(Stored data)
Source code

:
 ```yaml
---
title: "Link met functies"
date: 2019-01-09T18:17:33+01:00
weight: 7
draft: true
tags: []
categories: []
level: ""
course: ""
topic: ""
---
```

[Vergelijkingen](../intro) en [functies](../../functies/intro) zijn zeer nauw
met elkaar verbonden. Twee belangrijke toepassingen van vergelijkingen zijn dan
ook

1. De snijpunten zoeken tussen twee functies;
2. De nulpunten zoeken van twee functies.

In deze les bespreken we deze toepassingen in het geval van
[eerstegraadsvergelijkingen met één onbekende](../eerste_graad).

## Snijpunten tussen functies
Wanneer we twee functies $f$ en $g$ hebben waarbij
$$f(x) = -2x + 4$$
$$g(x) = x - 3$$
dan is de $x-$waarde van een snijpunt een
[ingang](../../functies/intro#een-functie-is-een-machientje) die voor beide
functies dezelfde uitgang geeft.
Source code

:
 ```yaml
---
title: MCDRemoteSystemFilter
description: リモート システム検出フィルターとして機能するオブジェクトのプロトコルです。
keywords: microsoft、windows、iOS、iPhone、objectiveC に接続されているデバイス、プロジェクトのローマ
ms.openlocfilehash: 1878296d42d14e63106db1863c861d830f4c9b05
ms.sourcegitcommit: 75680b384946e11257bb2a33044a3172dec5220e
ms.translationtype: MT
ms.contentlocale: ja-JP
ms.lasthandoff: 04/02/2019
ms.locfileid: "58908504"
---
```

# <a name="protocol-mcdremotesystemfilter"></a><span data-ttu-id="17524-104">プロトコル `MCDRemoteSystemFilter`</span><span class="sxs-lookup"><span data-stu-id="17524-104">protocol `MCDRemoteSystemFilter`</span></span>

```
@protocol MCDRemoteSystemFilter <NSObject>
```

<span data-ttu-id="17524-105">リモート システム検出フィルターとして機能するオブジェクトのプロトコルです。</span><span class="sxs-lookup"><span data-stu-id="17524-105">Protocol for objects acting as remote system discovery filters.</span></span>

» WORK TO BE COMPLETED: Lines after the one containing "In deze les" are not part of the task. Output the entries exactly from their first line through that one.

» OUTPUT FOR THIS TASK:
Source code

:
 ```yaml
---
title: "Link met functies"
date: 2019-01-09T18:17:33+01:00
weight: 7
draft: true
tags: []
categories: []
level: ""
course: ""
topic: ""
---
```

[Vergelijkingen](../intro) en [functies](../../functies/intro) zijn zeer nauw
met elkaar verbonden. Twee belangrijke toepassingen van vergelijkingen zijn dan
ook

1. De snijpunten zoeken tussen twee functies;
2. De nulpunten zoeken van twee functies.

In deze les bespreken we deze toepassingen in het geval van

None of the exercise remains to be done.